▶ _Exercise_
Transcribe the entries exactly as each line appears.

[Collected data]
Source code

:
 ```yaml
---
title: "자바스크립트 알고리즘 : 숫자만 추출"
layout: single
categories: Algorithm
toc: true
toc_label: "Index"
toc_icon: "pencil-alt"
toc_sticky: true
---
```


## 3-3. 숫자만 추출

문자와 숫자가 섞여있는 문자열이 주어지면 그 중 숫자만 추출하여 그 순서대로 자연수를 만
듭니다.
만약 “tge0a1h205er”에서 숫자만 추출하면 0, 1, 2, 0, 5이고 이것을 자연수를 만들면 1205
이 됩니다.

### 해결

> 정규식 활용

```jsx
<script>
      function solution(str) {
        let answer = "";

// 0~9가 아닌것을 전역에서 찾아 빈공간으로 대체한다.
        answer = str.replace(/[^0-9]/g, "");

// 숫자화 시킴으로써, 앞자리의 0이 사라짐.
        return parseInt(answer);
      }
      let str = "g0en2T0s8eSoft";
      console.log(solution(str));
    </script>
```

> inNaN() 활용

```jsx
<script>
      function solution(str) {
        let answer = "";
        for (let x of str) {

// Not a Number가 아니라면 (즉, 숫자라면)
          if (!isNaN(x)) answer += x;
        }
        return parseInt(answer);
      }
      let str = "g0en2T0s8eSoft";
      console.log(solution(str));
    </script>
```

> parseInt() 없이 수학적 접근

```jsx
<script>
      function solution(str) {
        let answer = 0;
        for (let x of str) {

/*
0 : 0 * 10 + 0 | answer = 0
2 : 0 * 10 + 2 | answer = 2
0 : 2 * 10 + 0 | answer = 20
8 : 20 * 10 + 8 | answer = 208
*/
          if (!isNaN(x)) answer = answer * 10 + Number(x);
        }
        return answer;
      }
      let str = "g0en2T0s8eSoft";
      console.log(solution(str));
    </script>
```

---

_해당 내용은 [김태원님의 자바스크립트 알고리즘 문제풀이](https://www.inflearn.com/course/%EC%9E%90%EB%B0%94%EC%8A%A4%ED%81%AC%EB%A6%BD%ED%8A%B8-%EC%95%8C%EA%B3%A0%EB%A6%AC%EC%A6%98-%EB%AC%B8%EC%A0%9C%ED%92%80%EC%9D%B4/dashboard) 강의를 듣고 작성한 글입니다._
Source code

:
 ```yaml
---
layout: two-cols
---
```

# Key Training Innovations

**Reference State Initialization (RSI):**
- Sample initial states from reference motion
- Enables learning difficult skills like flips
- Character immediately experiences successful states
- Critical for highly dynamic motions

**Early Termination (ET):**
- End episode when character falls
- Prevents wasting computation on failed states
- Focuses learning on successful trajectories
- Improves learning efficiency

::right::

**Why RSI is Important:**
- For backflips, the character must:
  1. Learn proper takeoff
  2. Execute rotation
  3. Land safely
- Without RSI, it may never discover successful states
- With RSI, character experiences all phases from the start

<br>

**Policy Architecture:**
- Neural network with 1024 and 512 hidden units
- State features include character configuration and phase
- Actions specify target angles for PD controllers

▶ _Answer to this task_
Source code

:
 ```yaml
---
title: "자바스크립트 알고리즘 : 숫자만 추출"
layout: single
categories: Algorithm
toc: true
toc_label: "Index"
toc_icon: "pencil-alt"
toc_sticky: true
---
```


## 3-3. 숫자만 추출

문자와 숫자가 섞여있는 문자열이 주어지면 그 중 숫자만 추출하여 그 순서대로 자연수를 만
듭니다.
만약 “tge0a1h205er”에서 숫자만 추출하면 0, 1, 2, 0, 5이고 이것을 자연수를 만들면 1205
이 됩니다.

### 해결

> 정규식 활용

```jsx
<script>
      function solution(str) {
        let answer = "";

// 0~9가 아닌것을 전역에서 찾아 빈공간으로 대체한다.
        answer = str.replace(/[^0-9]/g, "");

// 숫자화 시킴으로써, 앞자리의 0이 사라짐.
        return parseInt(answer);
      }
      let str = "g0en2T0s8eSoft";
      console.log(solution(str));
    </script>
```

> inNaN() 활용

```jsx
<script>
      function solution(str) {
        let answer = "";
        for (let x of str) {

// Not a Number가 아니라면 (즉, 숫자라면)
          if (!isNaN(x)) answer += x;
        }
        return parseInt(answer);
      }
      let str = "g0en2T0s8eSoft";
      console.log(solution(str));
    </script>
```

> parseInt() 없이 수학적 접근

```jsx
<script>
      function solution(str) {
        let answer = 0;
        for (let x of str) {

/*
0 : 0 * 10 + 0 | answer = 0
2 : 0 * 10 + 2 | answer = 2
0 : 2 * 10 + 0 | answer = 20
8 : 20 * 10 + 8 | answer = 208
*/
          if (!isNaN(x)) answer = answer * 10 + Number(x);
        }
        return answer;
      }
      let str = "g0en2T0s8eSoft";
      console.log(solution(str));
    </script>
```

---

_해당 내용은 [김태원님의 자바스크립트 알고리즘 문제풀이](https://www.inflearn.com/course/%EC%9E%90%EB%B0%94%EC%8A%A4%ED%81%AC%EB%A6%BD%ED%8A%B8-%EC%95%8C%EA%B3%A0%EB%A6%AC%EC%A6%98-%EB%AC%B8%EC%A0%9C%ED%92%80%EC%9D%B4/dashboard) 강의를 듣고 작성한 글입니다._
Source code

:
 ```yaml
---
layout: two-cols
---
```

# Key Training Innovations

**Reference State Initialization (RSI):**
- Sample initial states from reference motion
- Enables learning difficult skills like flips
- Character immediately experiences successful states
- Critical for highly dynamic motions

**Early Termination (ET):**
- End episode when character falls
- Prevents wasting computation on failed states
- Focuses learning on successful trajectories
- Improves learning efficiency

::right::

**Why RSI is Important:**
- For backflips, the character must:
  1. Learn proper takeoff
  2. Execute rotation
  3. Land safely
- Without RSI, it may never discover successful states
- With RSI, character experiences all phases from the start

<br>

**Policy Architecture:**
- Neural network with 1024 and 512 hidden units
- State features include character configuration and phase
- Actions specify target angles for PD controllers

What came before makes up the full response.